(Bloomberg) -- Deutsche Bank AG named Luis Mendes, who leads the firm’s flow-trading business for Latin America, its new country officer for Brazil as part of its effort to expand further in the region. 

Mendes, a Brazilian native, will move back to Sao Paulo from New York, according to Stefan Simon, head of the Americas region and a member of the management board. Stephan Wilken, a German native who has been country chief for more than two years, is going back to Germany, as “was always the plan,” Simon said. 

“We are bringing more local expertize and capabilities to the region,” Simon said in an interview at the bank’s office in Sao Paulo, where he was meeting clients and interviewing candidates for banker positions.
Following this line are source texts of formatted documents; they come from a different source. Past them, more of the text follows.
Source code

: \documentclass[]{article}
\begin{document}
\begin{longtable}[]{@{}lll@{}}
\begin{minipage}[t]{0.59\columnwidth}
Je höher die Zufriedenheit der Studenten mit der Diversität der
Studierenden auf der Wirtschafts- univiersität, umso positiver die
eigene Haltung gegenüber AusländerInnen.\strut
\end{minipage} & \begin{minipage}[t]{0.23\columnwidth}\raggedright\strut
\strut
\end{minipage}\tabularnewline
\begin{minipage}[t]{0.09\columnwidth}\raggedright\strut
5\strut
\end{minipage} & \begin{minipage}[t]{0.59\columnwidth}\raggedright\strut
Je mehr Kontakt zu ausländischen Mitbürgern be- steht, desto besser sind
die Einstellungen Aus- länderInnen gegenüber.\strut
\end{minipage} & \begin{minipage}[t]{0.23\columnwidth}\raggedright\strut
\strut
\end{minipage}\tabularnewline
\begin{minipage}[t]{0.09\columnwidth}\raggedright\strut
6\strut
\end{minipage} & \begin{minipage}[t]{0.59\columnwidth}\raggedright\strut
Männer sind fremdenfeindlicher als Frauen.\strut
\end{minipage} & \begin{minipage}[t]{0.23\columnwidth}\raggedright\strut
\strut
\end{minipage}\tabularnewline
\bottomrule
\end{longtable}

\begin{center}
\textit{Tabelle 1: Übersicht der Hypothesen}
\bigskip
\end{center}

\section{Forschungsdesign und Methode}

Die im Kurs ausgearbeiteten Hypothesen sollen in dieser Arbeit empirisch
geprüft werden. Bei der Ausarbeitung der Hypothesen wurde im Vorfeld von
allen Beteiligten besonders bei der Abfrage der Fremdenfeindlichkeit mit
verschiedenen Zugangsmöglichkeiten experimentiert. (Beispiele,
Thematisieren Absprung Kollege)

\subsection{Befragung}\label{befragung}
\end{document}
Deutsche Bank’s investments in Latin America in recent years are reversing a pullback it began in 2015. The Frankfurt-based bank has increased its capital in Brazil by 200 million euros ($212 million) in the past three years, and in 2019 transferred the nation’s fixed-income and currencies trading book back to Brazil from New York. Headcount in the nation has grown in each of the past two years, and is now at around 250 full-time employees. Revenue has more than doubled since 2021.
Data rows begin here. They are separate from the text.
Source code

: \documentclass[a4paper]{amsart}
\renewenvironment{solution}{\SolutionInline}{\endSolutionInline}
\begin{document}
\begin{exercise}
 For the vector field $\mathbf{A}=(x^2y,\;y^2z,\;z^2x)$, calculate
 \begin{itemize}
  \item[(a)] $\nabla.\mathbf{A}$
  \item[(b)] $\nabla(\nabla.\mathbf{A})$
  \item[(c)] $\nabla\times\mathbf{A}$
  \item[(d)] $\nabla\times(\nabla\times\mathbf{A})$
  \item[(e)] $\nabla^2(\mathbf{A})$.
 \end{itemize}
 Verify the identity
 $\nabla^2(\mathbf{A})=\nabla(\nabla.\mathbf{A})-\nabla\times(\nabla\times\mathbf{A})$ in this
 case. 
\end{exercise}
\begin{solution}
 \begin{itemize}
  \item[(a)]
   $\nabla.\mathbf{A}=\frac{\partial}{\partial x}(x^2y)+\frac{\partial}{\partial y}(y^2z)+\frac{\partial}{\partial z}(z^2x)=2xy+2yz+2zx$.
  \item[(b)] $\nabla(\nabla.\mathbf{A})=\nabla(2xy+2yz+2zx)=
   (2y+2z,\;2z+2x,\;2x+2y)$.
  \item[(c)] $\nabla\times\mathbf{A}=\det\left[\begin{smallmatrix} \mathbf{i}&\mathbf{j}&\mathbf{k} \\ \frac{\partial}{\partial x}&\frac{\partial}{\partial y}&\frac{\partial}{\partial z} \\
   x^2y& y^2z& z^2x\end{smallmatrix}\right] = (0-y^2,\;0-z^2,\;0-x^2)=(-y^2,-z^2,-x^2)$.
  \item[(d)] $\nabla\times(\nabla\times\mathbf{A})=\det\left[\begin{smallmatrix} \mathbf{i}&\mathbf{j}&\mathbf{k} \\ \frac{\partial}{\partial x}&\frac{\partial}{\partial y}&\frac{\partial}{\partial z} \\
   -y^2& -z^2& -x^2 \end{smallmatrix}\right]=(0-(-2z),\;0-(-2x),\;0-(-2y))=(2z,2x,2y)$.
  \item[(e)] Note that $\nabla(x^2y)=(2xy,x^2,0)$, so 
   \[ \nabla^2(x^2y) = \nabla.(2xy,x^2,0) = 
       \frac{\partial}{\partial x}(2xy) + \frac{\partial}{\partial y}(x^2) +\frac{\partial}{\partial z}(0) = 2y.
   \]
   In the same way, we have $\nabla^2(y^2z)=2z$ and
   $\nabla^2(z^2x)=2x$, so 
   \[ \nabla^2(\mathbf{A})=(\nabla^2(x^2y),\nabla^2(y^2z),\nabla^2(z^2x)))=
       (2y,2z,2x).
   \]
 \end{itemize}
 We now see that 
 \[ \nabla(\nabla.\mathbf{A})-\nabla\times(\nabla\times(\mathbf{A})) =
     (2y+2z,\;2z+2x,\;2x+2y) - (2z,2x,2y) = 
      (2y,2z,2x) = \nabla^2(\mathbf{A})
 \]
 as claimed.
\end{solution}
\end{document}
The German firm is building a local team in Brazil and Mexico for deal origination and merger-and-acquisition advisory work, reporting to the co-heads of the Latin America coverage team, Esra Turk in London and Javier Vargas in New York. In August, Alejandro Ortega joined as head of origination and advisory for Mexico. 
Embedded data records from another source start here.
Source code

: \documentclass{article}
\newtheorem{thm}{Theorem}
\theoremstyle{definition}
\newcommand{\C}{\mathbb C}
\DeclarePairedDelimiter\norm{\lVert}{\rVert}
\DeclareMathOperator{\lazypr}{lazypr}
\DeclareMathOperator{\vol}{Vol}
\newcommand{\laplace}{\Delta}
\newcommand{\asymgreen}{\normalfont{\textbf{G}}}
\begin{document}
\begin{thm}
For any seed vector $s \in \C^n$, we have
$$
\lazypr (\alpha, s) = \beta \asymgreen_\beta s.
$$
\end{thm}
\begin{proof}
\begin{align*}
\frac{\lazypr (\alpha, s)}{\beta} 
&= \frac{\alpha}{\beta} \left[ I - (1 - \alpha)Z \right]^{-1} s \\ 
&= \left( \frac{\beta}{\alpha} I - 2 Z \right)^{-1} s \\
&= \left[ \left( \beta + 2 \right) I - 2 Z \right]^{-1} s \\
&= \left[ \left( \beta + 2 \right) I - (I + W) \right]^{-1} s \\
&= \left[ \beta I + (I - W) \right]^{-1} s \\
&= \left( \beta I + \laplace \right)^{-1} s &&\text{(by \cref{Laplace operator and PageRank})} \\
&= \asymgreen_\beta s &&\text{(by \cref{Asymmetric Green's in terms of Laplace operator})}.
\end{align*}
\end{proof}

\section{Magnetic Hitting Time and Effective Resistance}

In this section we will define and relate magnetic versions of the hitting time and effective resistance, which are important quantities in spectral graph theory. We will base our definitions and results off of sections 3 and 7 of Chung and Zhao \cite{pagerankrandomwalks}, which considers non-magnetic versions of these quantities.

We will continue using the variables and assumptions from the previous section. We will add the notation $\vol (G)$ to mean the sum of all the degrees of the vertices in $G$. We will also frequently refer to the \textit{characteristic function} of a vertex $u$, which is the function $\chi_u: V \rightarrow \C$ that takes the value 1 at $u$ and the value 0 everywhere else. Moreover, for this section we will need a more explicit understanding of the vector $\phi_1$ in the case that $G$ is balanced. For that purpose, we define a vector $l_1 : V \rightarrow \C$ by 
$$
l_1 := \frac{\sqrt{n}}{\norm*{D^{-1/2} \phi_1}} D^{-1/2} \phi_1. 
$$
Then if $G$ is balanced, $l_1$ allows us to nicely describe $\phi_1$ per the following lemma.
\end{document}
The bank is hiring a “pretty strong presence in Brazil — a proper team,” including managing directors, directors and junior bankers, Simon said, declining to provide numbers. In April, the bank added five Credit Suisse bankers focused on Latin America to be based in New York for the investment bank’s coverage platform, including Vargas.  

“That is not a Latin American topic, but it’s a global approach,” Simon said. “We want Deutsche Bank globally to strengthen its fee-driven and capital-light business lines.” The announced acquisition of a brokerage firm in the UK is part of that process, he said.

Preparing for Rebound

The idea is to do this in a “countercyclical way,” Simon said. “We want to on-board and build out these teams and these capabilities in origination and advisory — especially in the merger-and-acquisition space, the equity- and debt-capital markets space — while the market is not hot and running, and be prepared when the market picks up in 2024.” 

Subject to regulatory approval, Mendes will report to Simon and Sameen Farooqui. Mendes started his career at Banco Pactual SA in 1990 as a fixed-income trader in Brazil, and had stints JPMorgan Chase & Co. and Morgan Stanley before joining the German bank as head of Brazil macro trading in February 2005. He then became co-head of global markets for Brazil, and moved to New York in 2015 to lead the emerging markets flow-trading business for the region. 

“Since the formation of the global emerging-markets platform in 2019, Luis has played an instrumental role in re-building the Latin America franchise, integrating it across Asia and Europe,” Simon said, adding that Mendes has also served as vice chair of the Emerging Markets Trading Association board.

Mexico Efforts

Deutsche Bank, which used to have a full-fledged bank in Mexico, relaunched a broker-dealer business there last year, focusing on fixed-income and currency trading and derivatives, risk management and finance solutions. The lender sent 100 million euros of capital to Mexico in September 2022. In July, Citigroup Inc. completed its acquisition of Deutsche Bank’s banking entity and license in Mexico. 

“I had a number of client meetings already, and it is interesting the dynamic that I am seeing,” Simon said. “Dynamic in terms of strong foreign companies investing in Brazil, but also money that has been built — there are a lot of asset managers, hedge funds, that have built a lot of capital here in the previous years and now seek investments here.”

He said the bank sees many opportunities for investments in infrastructure, renewable energy and data centers.

Among recent deals Deutsche Bank handled in the region was the sale of a $550 million leveraged loan to support Bain Capital Private Equity’s acquisition of Brazilian restaurant chain Fogo de Chão. Bain agreed to buy the company in August, and the transaction is expected to be completed this month, according to a statement. The bank also was sole global coordinator and joint lead arranger on a $1 billion term loan for Colombian oil company Ecopetrol SA.